A specific radioimmunoassay (RIA) has been developed for the measurement of eel VNP. The antiserum, raised against eel VNP(1–36), was highly specific and did not exhibit significant cross-reactivity with eel ANP and C-type natriuretic peptide, even though their amino acid sequences have more than 60% homology with that of eel VNP. The sensitivity of assay was 0·5 fmol/tube for eel VNP(1–36) with more than 99% confidence. Such high sensitivity permitted direct assaying of VNP with only a few microlitres of plasma.

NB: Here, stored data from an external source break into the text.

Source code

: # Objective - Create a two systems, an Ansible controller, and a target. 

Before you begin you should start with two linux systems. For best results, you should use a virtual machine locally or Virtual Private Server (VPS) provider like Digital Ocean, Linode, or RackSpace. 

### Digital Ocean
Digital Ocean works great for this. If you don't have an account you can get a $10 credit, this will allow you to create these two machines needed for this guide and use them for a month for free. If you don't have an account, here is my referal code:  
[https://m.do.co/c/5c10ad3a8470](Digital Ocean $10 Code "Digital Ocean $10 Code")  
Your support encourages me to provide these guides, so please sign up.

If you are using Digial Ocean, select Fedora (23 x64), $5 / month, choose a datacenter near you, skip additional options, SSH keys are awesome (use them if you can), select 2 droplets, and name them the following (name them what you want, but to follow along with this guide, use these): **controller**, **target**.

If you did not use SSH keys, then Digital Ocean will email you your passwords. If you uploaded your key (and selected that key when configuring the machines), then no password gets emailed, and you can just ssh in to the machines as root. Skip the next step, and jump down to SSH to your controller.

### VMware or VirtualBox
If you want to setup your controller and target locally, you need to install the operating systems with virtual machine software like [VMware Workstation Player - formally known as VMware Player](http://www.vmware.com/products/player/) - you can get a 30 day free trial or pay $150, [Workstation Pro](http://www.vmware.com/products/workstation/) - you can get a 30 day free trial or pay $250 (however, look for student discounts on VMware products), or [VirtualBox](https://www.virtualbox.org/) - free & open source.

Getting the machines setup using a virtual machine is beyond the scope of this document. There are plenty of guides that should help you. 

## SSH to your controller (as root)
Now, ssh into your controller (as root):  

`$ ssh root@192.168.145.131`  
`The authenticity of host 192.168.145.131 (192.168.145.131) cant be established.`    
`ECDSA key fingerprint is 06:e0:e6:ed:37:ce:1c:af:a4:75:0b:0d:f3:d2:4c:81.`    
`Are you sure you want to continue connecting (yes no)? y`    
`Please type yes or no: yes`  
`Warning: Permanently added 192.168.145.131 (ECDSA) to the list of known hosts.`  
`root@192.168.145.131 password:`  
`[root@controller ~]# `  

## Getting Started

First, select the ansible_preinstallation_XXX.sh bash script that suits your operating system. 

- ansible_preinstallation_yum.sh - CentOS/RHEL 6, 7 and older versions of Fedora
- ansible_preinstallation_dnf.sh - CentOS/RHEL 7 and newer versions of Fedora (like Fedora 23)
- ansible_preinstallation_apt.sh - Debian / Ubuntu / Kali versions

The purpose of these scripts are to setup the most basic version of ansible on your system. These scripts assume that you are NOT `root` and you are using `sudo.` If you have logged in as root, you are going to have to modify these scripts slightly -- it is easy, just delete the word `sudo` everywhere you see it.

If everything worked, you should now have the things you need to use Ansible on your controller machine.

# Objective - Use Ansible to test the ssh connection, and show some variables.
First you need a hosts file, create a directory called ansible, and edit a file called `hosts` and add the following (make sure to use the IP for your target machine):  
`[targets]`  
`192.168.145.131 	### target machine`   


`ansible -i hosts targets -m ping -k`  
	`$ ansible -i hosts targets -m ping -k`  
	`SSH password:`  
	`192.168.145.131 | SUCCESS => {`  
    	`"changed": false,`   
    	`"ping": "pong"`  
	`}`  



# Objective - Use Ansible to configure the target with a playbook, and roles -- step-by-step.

In fresh water eels, the concentration of VNP in the cardiac ventricle was higher than those in the atrium or brain and that of ANP in the ventricle. Thus, VNP seems to be a ventricular hormone. Although ANP is a major circulating hormone in mammals, the plasma concentration of VNP was threefold higher than that of ANP. The RIA coupled with gel-permeation chromatography revealed that a 14 kDa form, probably proVNP, and smaller forms (3–6 kDa) circulate in eel plasma. Reversephase high performance liquid chromatography identified both VNP(1–36) and VNP(1–25) in eel plasma; VNP(1–36) appeared to be a major form.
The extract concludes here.